The information in this prospectus is not complete and may be changed. We may not
sell these securities until the registration statement filed with the Securities and Exchange Commission is effective. This prospectus is not an offer to sell these securities and is not soliciting an offer to buy these securities in any
jurisdiction where the offer and sale is not permitted.
Subject to Completion
$750,000,000
Common Stock
Preferred Stock
Warrants
Subscription Rights
Debt Securities
Units
PennantPark Investment Corporation is a closed-end, externally managed, non-diversified investment
company that has elected to be treated as a business development company under the Investment Company Act of 1940, as amended.
Our investment objectives are to generate both current income and capital appreciation while seeking to preserve capital through debt and
equity investments primarily made to U.S. middle-market companies in the form of first lien secured debt, second lien secured debt, subordinated debt and equity investments.
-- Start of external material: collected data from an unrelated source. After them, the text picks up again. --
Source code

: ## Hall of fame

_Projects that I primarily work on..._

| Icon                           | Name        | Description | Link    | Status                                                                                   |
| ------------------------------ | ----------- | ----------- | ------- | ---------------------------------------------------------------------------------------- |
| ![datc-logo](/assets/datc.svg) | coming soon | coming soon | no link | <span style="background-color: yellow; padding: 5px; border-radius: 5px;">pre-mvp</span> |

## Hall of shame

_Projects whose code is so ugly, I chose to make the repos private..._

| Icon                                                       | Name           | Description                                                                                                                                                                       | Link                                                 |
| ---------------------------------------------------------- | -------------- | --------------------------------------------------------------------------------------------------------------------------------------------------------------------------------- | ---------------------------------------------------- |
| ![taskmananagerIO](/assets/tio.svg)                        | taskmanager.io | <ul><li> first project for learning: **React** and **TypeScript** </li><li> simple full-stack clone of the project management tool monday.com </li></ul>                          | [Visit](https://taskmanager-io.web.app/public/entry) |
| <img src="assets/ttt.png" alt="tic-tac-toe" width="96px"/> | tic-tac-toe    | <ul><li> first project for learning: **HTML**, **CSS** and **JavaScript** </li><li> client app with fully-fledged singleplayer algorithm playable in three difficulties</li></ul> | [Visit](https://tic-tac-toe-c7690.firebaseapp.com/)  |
We can offer no assurances that we will achieve our investment objectives.
We are managed by PennantPark Investment Advisers, LLC. PennantPark Investment Administration, LLC provides the administrative
services necessary for us to operate.
We may offer, from time to time, in one or more offerings or series, together or
separately, up to $750,000,000 of our common stock, preferred stock, warrants representing rights to purchase shares of our common stock, preferred stock or debt securities, subscription rights, debt securities, or units, which we refer to,
collectively, as the securities. We may sell our securities through underwriters or dealers, at-the-market to or through a market maker into an
existing trading market or otherwise directly to one or more purchasers or through agents or through a combination of methods of sale. The identities of such underwriters, dealers, market makers or agents, as the case may be, will be described in
one or more supplements to this prospectus. The securities may be offered at prices and on terms to be described in one or more supplements to this prospectus. In the event we offer common stock, the offering price per share of our common stock
exclusive of any underwriting commissions or discounts will not be less than the net asset value per share of our common stock at the time we make the offering except (1) in connection with a rights offering to our existing stockholders,
(2) with the consent of the majority of our common stockholders and approval of our board of directors, or (3)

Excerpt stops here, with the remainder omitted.